[4eyes] Talk on Feb. 16 - Model-Based Perceptual Grouping and Shape Abstraction

Matthew Turk mturk at cs.ucsb.edu
Sun Feb 15 12:40:57 PST 2015


Reminder of tomorrow's (holiday) talk by Sven Dickinson, chair of the CS department at Toronto:

-----Original Message-----
From: Matthew Turk [mailto:mturk at cs.ucsb.edu] 
Sent: Tuesday, February 03, 2015 10:37 AM
To: faculty at cs.ucsb.edu; grads at cs.ucsb.edu; ilab-users at lists.cs.ucsb.edu; manj at ece.ucsb.edu; Tim Cheng; Miguel Eckstein; Michael Liebling
Subject: Talk on Feb. 16 - Model-Based Perceptual Grouping and Shape Abstraction

Although Monday, Feb. 16 is a holiday, I have a visitor from the University 
of Toronto who will give a talk that day, and all are invited:

Time and location: 2:00pm, CS Conference Room (1132 HFH)
Title: Model-Based Perceptual Grouping and Shape Abstraction

Sven Dickinson
Department of Computer Science
University of Toronto
http://www.cs.toronto.edu/~sven/

Abstract:

For many object classes, shape is the most generic feature for object 
categorization. However, when a strong shape prior, i.e., a target
object, is not available, domain independent, mid-level shape priors must 
play a critical role in not only grouping causally related
features, but regularizing or abstracting them to yield higher-order shape 
features that support object categorization.

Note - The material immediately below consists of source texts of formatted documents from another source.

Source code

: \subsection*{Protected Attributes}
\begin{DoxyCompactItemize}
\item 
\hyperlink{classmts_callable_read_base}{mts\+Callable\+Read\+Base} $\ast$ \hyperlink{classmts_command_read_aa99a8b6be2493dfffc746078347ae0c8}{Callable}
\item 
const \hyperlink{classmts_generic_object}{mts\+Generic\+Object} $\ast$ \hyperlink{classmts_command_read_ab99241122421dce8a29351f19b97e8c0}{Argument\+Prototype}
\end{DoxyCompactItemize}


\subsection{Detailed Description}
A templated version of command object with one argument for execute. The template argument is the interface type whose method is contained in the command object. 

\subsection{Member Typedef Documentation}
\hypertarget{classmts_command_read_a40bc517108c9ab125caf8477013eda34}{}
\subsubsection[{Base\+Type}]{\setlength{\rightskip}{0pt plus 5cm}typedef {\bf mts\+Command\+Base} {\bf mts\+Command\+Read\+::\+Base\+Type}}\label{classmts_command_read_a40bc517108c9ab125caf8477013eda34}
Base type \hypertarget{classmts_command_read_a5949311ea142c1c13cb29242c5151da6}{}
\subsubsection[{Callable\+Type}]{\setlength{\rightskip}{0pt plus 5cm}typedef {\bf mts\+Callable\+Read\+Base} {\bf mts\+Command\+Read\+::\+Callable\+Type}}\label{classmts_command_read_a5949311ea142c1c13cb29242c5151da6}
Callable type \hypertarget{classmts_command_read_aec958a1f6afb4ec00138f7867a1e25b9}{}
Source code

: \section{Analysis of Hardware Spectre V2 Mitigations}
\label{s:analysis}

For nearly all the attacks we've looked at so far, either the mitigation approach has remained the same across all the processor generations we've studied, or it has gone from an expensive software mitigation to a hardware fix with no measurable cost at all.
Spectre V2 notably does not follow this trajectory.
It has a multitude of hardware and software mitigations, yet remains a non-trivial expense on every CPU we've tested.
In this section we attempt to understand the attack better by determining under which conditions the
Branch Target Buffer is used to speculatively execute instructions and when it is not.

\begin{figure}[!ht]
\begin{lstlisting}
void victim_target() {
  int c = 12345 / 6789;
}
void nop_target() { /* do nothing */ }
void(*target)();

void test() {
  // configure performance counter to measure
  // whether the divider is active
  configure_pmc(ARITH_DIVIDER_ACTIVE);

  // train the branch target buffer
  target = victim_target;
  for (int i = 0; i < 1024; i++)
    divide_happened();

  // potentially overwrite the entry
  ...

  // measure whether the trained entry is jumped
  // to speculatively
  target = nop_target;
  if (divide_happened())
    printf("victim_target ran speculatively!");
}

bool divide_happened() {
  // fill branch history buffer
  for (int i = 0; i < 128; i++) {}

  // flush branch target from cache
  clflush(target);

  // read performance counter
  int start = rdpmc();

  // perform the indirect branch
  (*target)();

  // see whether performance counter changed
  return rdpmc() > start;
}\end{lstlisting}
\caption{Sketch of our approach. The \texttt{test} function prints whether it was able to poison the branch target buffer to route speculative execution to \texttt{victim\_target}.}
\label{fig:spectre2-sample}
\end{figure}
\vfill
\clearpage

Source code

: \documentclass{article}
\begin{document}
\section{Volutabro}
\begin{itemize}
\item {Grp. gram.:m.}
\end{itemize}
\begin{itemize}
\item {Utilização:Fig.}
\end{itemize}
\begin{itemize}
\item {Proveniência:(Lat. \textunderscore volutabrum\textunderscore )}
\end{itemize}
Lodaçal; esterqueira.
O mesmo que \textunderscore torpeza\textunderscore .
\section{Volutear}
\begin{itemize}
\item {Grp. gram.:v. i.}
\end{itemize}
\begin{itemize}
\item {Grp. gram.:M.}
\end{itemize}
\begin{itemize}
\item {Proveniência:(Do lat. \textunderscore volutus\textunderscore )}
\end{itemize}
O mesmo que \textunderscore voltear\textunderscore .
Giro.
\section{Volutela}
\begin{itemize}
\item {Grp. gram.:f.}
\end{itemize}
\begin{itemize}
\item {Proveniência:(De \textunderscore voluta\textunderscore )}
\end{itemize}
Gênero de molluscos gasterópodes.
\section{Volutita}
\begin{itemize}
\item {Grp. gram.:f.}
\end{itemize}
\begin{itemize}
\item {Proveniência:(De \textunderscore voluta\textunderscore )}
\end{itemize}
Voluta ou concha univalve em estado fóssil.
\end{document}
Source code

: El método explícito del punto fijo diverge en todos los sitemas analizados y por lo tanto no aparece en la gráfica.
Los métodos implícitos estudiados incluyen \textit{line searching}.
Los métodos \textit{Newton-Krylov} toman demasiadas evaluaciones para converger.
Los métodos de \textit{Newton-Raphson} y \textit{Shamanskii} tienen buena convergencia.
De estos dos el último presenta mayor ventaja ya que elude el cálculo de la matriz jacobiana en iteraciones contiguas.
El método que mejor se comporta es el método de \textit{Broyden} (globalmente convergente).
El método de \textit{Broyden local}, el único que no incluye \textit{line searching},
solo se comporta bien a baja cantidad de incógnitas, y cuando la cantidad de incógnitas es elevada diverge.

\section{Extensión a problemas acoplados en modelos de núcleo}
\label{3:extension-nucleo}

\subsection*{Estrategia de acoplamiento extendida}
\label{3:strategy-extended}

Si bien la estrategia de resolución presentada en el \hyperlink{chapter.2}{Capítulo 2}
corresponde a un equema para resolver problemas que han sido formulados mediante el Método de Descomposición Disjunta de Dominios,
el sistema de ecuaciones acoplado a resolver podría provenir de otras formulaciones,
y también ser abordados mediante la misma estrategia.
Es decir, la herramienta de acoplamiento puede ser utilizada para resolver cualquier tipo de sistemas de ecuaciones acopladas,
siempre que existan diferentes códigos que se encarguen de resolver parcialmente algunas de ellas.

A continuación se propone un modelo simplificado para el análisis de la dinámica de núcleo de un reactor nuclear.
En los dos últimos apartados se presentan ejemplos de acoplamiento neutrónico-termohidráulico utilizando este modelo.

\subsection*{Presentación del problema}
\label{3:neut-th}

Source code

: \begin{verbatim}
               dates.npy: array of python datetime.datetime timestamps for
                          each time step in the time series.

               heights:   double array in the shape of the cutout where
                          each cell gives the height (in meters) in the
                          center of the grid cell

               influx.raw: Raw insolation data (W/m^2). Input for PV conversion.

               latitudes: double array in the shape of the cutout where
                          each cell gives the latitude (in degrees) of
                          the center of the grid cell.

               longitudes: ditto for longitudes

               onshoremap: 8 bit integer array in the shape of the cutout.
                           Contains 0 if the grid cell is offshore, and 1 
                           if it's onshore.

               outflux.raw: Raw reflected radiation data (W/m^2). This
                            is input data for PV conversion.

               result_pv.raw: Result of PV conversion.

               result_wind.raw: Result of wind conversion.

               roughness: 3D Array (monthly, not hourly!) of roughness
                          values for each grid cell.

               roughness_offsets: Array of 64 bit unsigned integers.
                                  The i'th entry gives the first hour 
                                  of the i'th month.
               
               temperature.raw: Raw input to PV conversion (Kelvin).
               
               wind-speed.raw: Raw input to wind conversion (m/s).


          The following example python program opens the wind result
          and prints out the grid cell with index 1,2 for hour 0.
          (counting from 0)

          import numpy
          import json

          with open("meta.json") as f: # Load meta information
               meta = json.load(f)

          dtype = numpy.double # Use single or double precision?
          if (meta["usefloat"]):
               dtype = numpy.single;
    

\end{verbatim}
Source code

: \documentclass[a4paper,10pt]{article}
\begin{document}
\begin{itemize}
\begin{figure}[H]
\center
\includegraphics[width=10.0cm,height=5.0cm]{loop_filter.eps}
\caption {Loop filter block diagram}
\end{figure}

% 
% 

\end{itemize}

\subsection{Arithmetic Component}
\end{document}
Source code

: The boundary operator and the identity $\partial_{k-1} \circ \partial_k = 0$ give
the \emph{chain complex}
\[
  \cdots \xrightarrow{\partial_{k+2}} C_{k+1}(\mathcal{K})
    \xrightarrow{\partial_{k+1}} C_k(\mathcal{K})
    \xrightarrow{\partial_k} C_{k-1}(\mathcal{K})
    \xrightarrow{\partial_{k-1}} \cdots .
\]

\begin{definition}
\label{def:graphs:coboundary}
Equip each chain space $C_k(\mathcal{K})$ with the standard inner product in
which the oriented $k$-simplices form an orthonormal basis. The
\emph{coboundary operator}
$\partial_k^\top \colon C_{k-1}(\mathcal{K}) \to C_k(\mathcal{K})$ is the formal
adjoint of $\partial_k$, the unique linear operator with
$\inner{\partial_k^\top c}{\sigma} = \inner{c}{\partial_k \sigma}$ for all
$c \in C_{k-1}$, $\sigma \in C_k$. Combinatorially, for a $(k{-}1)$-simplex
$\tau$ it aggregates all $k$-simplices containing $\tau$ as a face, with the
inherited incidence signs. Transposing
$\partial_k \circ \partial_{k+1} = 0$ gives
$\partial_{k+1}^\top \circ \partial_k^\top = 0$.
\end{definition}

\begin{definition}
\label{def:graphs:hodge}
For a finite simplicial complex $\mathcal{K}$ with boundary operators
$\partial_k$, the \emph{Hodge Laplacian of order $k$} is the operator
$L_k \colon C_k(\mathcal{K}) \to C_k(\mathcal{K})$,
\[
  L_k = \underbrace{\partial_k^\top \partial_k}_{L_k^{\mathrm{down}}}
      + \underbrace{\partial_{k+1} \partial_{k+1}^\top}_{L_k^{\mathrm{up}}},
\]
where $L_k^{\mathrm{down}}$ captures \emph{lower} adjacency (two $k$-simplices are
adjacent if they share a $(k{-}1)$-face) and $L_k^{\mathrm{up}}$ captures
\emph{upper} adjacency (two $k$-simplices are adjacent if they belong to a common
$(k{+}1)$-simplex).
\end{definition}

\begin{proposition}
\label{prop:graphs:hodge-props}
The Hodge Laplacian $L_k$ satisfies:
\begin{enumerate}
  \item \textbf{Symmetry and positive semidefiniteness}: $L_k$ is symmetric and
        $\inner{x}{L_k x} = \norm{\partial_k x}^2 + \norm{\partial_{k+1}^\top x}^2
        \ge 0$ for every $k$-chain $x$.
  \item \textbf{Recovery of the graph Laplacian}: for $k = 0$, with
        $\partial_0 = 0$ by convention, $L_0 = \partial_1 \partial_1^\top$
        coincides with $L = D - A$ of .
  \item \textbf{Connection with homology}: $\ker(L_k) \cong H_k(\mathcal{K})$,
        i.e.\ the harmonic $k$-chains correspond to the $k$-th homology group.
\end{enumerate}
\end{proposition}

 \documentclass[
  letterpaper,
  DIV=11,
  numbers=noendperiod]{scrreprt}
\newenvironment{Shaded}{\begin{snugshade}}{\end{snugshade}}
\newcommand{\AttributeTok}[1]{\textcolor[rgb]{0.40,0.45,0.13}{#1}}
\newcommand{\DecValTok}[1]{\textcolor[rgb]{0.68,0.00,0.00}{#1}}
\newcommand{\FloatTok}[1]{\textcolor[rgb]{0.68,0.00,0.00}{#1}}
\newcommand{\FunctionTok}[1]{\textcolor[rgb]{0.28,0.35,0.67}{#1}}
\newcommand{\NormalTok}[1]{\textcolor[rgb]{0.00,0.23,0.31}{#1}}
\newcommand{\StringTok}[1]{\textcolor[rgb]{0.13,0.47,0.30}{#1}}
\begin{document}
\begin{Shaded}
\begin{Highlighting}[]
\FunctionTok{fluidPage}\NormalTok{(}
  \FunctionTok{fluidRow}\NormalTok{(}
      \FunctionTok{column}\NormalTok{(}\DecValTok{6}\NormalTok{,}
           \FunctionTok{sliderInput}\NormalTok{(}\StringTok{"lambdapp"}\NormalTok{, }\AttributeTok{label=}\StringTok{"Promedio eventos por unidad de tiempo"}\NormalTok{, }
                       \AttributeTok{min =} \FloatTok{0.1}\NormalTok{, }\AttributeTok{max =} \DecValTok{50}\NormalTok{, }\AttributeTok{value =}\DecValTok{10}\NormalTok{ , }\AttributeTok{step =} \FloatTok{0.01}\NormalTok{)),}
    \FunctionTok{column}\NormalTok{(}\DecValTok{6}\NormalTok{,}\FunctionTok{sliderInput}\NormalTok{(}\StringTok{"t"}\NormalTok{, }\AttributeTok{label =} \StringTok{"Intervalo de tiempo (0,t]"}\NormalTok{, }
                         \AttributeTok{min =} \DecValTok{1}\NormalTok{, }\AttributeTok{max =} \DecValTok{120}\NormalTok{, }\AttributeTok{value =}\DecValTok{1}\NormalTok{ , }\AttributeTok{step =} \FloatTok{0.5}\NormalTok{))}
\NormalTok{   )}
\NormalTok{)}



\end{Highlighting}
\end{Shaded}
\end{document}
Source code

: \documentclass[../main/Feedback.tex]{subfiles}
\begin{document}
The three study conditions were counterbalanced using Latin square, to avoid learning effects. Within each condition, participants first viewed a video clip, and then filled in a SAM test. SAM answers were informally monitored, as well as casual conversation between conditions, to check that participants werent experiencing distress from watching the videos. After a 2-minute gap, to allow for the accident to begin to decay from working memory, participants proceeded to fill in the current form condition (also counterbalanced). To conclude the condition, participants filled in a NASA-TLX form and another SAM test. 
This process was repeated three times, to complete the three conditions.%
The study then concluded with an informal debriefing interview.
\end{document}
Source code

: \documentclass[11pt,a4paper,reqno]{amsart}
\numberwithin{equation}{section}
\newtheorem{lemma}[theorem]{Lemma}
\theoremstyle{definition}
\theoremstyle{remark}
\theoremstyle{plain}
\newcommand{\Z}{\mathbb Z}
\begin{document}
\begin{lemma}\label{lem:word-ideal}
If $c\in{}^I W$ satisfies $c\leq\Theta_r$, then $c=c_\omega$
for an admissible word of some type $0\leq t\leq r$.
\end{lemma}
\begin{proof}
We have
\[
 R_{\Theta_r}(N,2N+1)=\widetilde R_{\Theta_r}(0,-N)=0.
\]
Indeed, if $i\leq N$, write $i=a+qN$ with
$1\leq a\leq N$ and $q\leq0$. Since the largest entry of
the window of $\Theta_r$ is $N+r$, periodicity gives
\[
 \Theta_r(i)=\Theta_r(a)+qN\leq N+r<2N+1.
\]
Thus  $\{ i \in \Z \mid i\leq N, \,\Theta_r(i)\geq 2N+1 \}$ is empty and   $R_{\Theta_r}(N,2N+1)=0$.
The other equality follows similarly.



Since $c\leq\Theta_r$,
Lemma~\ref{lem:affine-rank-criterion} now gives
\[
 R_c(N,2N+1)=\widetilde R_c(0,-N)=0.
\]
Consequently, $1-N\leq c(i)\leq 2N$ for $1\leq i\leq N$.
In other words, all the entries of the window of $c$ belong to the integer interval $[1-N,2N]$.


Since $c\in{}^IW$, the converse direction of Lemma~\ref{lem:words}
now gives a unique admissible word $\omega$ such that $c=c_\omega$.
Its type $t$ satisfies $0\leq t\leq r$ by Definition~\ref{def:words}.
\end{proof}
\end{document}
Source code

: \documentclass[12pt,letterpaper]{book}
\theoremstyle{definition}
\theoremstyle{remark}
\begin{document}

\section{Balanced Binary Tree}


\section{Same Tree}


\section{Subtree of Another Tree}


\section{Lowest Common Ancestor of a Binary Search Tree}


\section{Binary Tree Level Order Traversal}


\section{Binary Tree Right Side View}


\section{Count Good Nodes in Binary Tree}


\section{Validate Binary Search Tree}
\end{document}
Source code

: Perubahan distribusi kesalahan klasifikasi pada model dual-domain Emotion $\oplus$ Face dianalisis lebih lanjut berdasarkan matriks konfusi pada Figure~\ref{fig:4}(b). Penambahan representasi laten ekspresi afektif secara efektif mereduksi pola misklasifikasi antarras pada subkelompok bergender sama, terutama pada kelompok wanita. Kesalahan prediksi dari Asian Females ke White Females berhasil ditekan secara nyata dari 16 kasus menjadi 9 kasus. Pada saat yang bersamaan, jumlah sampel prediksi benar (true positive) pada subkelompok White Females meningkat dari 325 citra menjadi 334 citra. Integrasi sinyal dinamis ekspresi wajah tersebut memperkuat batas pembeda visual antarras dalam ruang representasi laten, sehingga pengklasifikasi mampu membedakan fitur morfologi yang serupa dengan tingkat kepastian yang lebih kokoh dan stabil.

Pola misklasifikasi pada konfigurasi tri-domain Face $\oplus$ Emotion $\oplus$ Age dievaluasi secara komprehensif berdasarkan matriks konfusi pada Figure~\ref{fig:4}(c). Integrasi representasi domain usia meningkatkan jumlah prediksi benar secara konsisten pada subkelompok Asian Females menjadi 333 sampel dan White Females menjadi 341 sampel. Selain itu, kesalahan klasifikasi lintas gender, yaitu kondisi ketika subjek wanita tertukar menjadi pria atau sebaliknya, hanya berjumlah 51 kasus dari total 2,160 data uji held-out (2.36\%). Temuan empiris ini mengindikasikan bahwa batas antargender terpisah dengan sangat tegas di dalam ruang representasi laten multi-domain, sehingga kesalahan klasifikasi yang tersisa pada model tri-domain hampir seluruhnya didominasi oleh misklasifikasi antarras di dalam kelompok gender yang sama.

In this talk, I will
present a framework in which mid-level shape priors take the form of a 
vocabulary of simple, user-defined 2-D part models.  From the
vocabulary, we learn to not only group oversegmented regions into parts, but 
to abstract the shapes of the region groups, yielding a set of
abstract part hypotheses.  However, the process of shape abstraction can be 
thought of as a form of "controlled hallucination", which comes at
the cost of many competing 2-D part hypotheses.  To improve part hypothesis 
precision, we present two approaches that exploit the context
of the hypotheses.  In the first approach, we exploit spatiotemporal 
coherence (temporal context) of part hypotheses in a dynamic
environment, and formulate hypothesis selection in a graph-theoretic, 
probabilistic framework. In the second approach, we assume that the 2-D 
parts represent the component faces of aspects that model a vocabulary of 
3-D part models. We then exploit the relational structure (spatial
context) of the faces encoded in the aspects, and again formulate hypothesis 
selection in a graph-theoretic, probabilistic framework.
Finally, we introduce a technique that is able to recover the pose and shape 
of a volumetric part from a recovered aspect, yielding a framework
that revisits the classical problem of recovering a set of qualitative 3-D 
volumetric parts from a single 2-D image.